Create the reference data by day and month.
df_ref = df_chokepoints.loc[(df_chokepoints.date >= start_reference_date) & (df_chokepoints.date < conflict_date)].copy()
df_ref = df_ref.groupby(["portname", "md"])[
["n_tanker", "n_cargo", "n_total", "capacity"]
].mean()
df_ref.reset_index(inplace=True)
df_ref.rename(
columns={
"n_tanker": "n_tanker_ref",
"n_cargo": "n_cargo_ref",
"n_total": "n_total_ref",
"capacity": "capacity_ref",
},
inplace=True,
)
Filter recent data (2023 onwards) and merge it with the reference values by day and month.
df_filt = df_chokepoints.loc[(df_chokepoints.date >= "2023-01-01")].copy()
df_filt = df_filt.merge(df_ref, on=["portname", "md"], how="left", validate="m:1")
Calculate percentage change.
df_filt.loc[:, "n_total_pct_ch"] = df_filt.apply(
lambda x: (x.n_total - x.n_total_ref) / (x.n_total_ref), axis=1
)
p1 = (
ggplot(df_filt, aes(x="ymd", y="n_total", group="portname", color="portname")) #
+ geom_line(alpha=1)
+ geom_vline(xintercept=conflict_date, linetype="dashed", color="red")
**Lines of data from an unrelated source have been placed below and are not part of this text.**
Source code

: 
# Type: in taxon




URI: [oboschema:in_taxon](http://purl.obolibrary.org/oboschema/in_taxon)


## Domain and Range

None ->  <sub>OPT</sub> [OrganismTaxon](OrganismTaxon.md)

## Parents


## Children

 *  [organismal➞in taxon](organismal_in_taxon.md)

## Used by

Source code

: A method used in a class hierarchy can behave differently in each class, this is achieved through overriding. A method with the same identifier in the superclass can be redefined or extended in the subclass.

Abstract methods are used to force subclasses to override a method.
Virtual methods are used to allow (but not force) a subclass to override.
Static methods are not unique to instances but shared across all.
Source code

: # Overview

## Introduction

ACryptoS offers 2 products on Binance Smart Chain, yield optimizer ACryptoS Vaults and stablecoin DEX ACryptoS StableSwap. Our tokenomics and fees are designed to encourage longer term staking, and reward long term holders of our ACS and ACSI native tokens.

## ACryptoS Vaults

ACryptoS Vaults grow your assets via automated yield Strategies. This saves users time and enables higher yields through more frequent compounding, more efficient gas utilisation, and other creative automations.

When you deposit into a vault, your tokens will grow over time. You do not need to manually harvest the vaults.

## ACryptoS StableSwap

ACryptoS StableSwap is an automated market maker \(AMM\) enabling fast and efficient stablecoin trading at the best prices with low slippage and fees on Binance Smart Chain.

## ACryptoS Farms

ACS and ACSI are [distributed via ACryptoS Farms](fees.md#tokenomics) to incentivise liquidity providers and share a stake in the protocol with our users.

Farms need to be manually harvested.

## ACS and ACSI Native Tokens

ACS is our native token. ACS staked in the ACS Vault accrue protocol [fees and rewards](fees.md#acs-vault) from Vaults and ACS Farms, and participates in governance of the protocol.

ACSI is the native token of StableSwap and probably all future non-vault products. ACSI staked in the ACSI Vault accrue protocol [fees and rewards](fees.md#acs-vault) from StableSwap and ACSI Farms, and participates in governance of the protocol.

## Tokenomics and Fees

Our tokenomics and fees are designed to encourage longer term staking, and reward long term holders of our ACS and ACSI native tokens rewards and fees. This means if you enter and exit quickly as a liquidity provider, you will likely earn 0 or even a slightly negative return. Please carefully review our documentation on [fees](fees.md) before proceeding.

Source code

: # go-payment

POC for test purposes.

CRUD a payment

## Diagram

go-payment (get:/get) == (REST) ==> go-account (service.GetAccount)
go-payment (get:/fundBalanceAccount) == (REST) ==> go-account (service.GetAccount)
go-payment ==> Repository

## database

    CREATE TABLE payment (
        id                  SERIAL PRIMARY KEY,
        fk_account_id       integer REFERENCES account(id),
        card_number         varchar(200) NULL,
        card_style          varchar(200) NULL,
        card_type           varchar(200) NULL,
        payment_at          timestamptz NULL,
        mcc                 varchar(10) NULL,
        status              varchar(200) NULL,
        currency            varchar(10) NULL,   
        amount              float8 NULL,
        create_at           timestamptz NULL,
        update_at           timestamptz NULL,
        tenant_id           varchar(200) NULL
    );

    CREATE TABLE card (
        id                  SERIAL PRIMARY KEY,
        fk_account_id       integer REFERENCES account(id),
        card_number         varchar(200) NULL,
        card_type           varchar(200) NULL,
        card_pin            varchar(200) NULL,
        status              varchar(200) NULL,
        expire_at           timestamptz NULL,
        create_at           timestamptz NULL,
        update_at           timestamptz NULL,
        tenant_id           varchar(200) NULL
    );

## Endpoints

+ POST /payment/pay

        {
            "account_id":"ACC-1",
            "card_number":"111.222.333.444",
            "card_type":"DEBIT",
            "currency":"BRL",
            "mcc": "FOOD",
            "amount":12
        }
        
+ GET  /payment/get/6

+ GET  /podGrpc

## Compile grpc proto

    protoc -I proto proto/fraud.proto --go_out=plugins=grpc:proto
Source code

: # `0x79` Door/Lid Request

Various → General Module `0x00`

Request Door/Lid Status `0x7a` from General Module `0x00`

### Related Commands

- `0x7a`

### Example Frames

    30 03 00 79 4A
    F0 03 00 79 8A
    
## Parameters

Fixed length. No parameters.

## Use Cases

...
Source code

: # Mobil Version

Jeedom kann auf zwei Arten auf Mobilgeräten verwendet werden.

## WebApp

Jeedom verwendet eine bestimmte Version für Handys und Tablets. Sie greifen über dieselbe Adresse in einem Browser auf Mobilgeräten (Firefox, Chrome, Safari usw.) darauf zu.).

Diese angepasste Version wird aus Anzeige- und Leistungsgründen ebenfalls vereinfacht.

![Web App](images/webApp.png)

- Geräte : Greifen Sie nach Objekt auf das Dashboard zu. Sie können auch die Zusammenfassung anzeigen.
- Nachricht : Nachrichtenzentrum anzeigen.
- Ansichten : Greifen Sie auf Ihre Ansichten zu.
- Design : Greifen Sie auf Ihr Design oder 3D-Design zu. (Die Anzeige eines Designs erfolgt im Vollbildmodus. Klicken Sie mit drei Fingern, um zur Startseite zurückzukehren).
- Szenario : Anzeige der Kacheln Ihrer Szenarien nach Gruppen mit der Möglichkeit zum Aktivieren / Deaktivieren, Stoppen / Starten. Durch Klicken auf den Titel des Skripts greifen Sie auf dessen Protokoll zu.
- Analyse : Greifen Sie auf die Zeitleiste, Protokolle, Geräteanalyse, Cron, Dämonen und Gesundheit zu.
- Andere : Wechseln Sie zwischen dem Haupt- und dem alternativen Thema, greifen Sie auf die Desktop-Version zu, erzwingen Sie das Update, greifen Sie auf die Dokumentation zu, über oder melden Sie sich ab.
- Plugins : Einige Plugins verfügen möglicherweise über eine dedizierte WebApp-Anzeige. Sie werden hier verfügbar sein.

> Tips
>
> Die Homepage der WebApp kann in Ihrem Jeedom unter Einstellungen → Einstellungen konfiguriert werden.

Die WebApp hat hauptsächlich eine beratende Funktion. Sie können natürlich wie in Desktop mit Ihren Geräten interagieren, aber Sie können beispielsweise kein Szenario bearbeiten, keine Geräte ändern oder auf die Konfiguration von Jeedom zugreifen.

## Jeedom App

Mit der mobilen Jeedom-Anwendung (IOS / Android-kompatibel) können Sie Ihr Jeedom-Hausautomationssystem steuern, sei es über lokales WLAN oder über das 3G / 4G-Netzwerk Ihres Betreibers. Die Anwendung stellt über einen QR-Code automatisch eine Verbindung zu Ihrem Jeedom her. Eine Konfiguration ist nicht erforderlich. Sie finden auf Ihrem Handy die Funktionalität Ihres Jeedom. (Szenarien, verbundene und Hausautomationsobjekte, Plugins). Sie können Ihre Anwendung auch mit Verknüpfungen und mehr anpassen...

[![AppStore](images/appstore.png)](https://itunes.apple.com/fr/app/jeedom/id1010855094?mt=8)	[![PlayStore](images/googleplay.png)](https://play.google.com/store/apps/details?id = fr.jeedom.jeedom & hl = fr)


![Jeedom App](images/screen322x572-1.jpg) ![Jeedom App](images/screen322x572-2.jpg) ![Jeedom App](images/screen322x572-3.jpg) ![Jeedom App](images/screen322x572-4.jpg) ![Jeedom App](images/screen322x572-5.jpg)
+ geom_vline(xintercept=crisis_date, linetype="dashed", color="red")
+ labs(
x="",
y="",
subtitle="Number of Vessels",
title="AIS Transit Calls in Key Areas",
color="Area of Interest",
)
+ theme_minimal()
+ theme(
text=element_text(size=13),
plot_title=element_text(size=16, weight="bold"),
axis_text_x=element_text(rotation=45, hjust=1),
legend_position="none",
)
+ scale_x_datetime(breaks=date_breaks("2 month"), labels=date_format("%Y-%m"))
+ scale_color_brewer(type="qual", palette=2)
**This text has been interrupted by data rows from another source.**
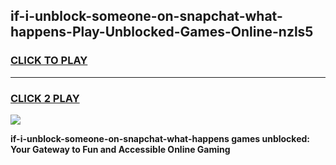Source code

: 
## if-i-unblock-someone-on-snapchat-what-happens-Play-Unblocked-Games-Online-nzls5
<h3>
<a href="https://premium76.site?title=if-i-unblock-someone-on-snapchat-what-happens&ref=25A">CLICK TO PLAY</a></h3>
<hr>

<h3>
<a href="https://premium76.site?title=if-i-unblock-someone-on-snapchat-what-happens&ref=25A">CLICK 2 PLAY</a>
  
</h3>

<a href="https://premium76.site?title=if-i-unblock-someone-on-snapchat-what-happens&ref=25A"><img src="https://clearcache.store/games.png"></a>


**if-i-unblock-someone-on-snapchat-what-happens games unblocked: Your Gateway to Fun and Accessible Online Gaming**
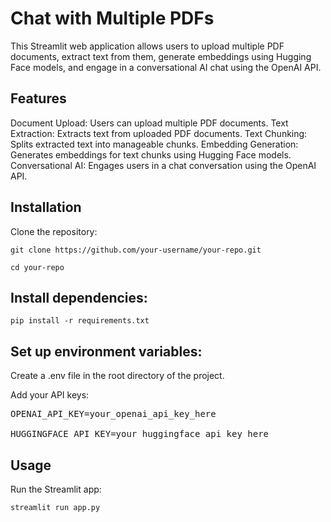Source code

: # Chat with Multiple PDFs
This Streamlit web application allows users to upload multiple PDF documents, extract text from them, generate embeddings using Hugging Face models, and engage in a conversational AI chat using the OpenAI API.

## Features
Document Upload: Users can upload multiple PDF documents.
Text Extraction: Extracts text from uploaded PDF documents.
Text Chunking: Splits extracted text into manageable chunks.
Embedding Generation: Generates embeddings for text chunks using Hugging Face models.
Conversational AI: Engages users in a chat conversation using the OpenAI API.

## Installation
Clone the repository:

`git clone https://github.com/your-username/your-repo.git`

`cd your-repo`

## Install dependencies:
`pip install -r requirements.txt`

## Set up environment variables:
Create a .env file in the root directory of the project.

Add your API keys:

<pre>
OPENAI_API_KEY=your_openai_api_key_here

HUGGINGFACE_API_KEY=your_huggingface_api_key_here
</pre>


## Usage
Run the Streamlit app:

`streamlit run app.py`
+ theme(legend_position="bottom")
)
display(p1)
20.4.5.1. AIS Transit Calls Relative to Historical Average#
The following chart separates transit calls for each area and includes a black line, which signals the historical average for each area.
p2 = (
ggplot(df_filt, aes(x="date", y="n_total", group="portname", color="portname"))
+ geom_line(size=1)
+ geom_vline(xintercept=conflict_date, linetype="dashed", color="red")
+ geom_vline(xintercept=crisis_date, linetype="dashed", color="red")
+ geom_line(
aes(x="date", y="n_total_ref", group="portname"),
color="black",
size=0.75,
alpha=3 / 4,
)
+ labs(
x="",
y="",
subtitle="Number of Vessels",
title="AIS Transit Calls Relative to Historical Average",
color="Area of Interest",
)
+ theme_minimal()
+ theme(
text=element_text(size=13),
plot_title=element_text(size=16, weight="bold"),
axis_text_x=element_text(rotation=45, hjust=1),
legend_position="none",
)
+ scale_x_datetime(breaks=date_breaks("2 month"), labels=date_format("%Y-%m"))
+ scale_color_brewer(type="qual", palette=2)
+ facet_wrap("~portname", scales="fixed", ncol=1)
)
display(p2)
20.4.5.2. AIS Transit Calls % Change from Historical Average#
The percentage change between recent daily values and the baseline daily average was calculated.
p3 = (
ggplot(
df_filt.loc[df_filt.date >= "2023-08-01"],
aes(x="ymd", y="n_total_pct_ch", group="portname", color="portname"),
) #
+ geom_line(size=0.8)
+ geom_vline(xintercept=conflict_date, linetype="dashed", color="red")
+ geom_vline(xintercept=crisis_date, linetype="dashed", color="red")
+ geom_hline(yintercept=0, color="black", alpha=3 / 4, size=0.3)
+ labs(
x="",
y="",
subtitle="% Change",
title="AIS Transit Calls in Key Areas",
color="Area of Interest",
)
+ theme_minimal()
+ theme(
text=element_text(size=13),
plot_title=element_text(size=16, weight="bold"),
axis_text_x=element_text(rotation=45, hjust=1),
legend_position="none",
)
+ scale_x_datetime(breaks=date_breaks("1 month"), labels=date_format("%Y-%m"))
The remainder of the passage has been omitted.